Task statement >> Go through the data from its first line and retype each line, stopping once the line containing "Shakespeare, William. _Othello_." has been retyped.

START Records shown

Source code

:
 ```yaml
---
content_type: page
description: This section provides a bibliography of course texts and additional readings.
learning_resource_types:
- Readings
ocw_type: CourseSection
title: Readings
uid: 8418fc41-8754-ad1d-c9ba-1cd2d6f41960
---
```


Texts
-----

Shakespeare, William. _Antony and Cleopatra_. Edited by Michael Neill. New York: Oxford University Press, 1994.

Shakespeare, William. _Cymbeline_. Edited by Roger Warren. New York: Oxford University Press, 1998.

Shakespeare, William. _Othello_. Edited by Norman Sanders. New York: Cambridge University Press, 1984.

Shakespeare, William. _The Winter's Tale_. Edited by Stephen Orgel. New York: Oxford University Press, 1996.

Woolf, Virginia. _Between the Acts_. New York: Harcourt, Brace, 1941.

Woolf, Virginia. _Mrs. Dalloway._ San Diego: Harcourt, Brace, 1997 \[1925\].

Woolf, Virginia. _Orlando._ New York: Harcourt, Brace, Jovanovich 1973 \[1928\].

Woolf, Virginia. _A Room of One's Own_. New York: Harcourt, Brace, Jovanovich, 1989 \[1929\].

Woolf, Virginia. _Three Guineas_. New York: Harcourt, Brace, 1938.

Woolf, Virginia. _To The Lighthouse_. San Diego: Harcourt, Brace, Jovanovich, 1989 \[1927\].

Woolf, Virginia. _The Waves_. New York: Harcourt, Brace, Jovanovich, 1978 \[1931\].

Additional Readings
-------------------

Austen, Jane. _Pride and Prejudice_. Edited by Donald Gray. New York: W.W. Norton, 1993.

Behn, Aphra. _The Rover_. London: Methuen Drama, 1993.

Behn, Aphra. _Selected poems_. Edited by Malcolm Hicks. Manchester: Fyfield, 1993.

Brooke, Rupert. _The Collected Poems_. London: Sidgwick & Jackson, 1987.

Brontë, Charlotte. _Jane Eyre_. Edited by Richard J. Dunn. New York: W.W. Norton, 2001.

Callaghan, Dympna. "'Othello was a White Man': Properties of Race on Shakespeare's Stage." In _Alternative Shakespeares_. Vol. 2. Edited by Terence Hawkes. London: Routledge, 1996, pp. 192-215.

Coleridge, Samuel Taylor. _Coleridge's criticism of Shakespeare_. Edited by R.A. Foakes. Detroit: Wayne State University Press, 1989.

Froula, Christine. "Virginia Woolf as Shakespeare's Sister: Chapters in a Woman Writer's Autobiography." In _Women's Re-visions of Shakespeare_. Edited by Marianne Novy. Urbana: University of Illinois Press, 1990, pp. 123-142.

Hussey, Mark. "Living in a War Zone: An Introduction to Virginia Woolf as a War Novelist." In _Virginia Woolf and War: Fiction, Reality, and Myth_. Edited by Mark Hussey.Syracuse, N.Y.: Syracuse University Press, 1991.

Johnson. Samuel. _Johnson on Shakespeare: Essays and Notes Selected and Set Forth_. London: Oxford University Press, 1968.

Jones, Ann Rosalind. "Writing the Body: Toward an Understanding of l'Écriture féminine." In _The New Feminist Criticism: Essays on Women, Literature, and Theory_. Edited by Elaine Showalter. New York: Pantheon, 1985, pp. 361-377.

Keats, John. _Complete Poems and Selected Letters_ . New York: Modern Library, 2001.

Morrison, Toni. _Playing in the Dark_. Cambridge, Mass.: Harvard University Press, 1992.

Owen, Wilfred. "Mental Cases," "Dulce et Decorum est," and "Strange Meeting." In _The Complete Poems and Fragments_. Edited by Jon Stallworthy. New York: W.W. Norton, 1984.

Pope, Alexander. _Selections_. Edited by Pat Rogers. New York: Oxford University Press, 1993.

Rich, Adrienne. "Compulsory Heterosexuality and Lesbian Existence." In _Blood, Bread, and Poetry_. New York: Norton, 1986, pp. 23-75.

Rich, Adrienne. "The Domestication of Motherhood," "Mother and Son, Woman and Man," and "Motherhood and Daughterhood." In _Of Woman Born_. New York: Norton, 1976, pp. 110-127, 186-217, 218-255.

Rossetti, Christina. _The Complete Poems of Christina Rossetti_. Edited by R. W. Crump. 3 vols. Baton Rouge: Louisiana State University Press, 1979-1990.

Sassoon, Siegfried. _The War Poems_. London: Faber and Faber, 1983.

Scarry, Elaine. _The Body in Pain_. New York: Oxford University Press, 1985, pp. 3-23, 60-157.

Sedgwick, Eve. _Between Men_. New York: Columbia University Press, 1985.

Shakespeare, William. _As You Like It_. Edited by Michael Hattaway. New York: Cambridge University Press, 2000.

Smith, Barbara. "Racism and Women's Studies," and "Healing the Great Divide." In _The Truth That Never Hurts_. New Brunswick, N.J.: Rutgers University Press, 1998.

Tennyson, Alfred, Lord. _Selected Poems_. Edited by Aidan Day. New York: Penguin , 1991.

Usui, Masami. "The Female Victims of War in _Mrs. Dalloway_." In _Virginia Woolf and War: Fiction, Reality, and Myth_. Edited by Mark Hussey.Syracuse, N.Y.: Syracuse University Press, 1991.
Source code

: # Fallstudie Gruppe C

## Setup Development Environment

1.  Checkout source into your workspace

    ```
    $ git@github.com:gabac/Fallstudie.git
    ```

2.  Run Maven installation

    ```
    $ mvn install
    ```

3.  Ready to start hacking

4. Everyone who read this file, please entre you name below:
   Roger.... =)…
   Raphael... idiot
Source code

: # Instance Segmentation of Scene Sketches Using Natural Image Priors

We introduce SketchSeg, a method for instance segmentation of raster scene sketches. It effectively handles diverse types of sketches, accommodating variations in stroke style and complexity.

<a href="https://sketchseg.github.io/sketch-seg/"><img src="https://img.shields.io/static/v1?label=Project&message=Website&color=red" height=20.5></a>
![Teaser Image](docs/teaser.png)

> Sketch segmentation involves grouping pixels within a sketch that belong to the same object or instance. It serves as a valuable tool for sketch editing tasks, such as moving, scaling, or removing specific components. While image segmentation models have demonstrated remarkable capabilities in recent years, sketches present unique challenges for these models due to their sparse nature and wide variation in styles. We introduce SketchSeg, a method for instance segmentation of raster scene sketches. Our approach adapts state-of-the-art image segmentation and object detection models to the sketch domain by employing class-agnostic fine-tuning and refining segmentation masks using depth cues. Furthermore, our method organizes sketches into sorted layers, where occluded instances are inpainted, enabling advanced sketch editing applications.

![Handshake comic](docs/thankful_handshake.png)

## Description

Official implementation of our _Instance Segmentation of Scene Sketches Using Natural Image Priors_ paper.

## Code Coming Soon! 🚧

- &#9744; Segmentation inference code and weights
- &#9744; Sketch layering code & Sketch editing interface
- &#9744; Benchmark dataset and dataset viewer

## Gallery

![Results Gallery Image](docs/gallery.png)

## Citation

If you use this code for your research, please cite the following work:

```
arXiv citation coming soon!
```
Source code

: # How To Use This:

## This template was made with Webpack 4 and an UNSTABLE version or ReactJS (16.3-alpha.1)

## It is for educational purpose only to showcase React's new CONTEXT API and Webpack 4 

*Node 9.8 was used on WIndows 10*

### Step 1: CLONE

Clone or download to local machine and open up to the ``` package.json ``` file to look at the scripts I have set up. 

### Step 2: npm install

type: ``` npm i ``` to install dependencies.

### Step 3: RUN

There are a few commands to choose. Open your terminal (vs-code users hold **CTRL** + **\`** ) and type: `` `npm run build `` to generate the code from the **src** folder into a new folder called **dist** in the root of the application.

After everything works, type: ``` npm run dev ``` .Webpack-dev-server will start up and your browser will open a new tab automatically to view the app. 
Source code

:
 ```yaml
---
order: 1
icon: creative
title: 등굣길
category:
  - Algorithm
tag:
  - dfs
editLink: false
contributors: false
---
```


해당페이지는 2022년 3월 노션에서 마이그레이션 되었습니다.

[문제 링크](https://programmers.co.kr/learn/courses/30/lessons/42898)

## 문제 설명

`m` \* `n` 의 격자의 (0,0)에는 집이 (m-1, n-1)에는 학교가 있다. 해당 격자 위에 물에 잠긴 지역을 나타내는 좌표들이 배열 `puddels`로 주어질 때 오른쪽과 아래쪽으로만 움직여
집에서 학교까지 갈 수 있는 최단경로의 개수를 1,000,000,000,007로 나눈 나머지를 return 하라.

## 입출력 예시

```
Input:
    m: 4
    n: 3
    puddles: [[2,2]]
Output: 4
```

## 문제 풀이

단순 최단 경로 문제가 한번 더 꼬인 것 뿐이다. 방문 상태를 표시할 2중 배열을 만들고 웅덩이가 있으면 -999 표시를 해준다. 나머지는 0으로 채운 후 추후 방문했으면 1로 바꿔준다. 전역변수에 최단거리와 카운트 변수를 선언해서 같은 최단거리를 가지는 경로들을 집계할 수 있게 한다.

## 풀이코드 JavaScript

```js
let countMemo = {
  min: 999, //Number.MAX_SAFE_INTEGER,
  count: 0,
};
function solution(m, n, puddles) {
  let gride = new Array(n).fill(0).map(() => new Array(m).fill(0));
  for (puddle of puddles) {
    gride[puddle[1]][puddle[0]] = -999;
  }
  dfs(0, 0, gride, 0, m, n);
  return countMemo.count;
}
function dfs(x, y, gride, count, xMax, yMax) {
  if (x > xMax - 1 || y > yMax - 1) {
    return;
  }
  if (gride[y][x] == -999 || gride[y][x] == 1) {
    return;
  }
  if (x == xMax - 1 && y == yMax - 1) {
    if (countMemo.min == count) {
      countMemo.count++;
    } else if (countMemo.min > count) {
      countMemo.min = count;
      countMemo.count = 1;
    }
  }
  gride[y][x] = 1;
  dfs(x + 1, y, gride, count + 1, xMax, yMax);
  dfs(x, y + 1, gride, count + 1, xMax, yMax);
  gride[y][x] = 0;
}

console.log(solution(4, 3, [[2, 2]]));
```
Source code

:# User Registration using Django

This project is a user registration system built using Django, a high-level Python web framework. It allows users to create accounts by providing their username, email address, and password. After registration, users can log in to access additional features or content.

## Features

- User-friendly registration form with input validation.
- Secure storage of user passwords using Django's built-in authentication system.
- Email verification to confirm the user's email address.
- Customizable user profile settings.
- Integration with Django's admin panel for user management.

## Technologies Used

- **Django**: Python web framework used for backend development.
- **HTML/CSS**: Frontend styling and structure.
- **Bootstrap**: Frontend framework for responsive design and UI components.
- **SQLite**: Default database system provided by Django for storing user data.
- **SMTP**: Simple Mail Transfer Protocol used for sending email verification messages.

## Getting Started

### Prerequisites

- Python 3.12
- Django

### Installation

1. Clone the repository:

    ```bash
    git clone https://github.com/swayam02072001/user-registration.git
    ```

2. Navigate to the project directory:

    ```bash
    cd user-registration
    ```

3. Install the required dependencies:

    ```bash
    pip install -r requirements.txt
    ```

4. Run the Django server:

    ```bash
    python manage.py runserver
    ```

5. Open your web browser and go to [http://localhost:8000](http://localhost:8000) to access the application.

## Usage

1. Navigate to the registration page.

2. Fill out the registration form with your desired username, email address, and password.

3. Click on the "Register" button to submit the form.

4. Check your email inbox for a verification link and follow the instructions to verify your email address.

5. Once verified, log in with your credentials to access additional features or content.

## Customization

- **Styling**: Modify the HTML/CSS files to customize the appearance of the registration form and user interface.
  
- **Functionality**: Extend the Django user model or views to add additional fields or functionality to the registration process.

END Records shown

Completed exercise >>
Source code

:
 ```yaml
---
content_type: page
description: This section provides a bibliography of course texts and additional readings.
learning_resource_types:
- Readings
ocw_type: CourseSection
title: Readings
uid: 8418fc41-8754-ad1d-c9ba-1cd2d6f41960
---
```


Texts
-----

Shakespeare, William. _Antony and Cleopatra_. Edited by Michael Neill. New York: Oxford University Press, 1994.

Shakespeare, William. _Cymbeline_. Edited by Roger Warren. New York: Oxford University Press, 1998.

Shakespeare, William. _Othello_. Edited by Norman Sanders. New York: Cambridge University Press, 1984.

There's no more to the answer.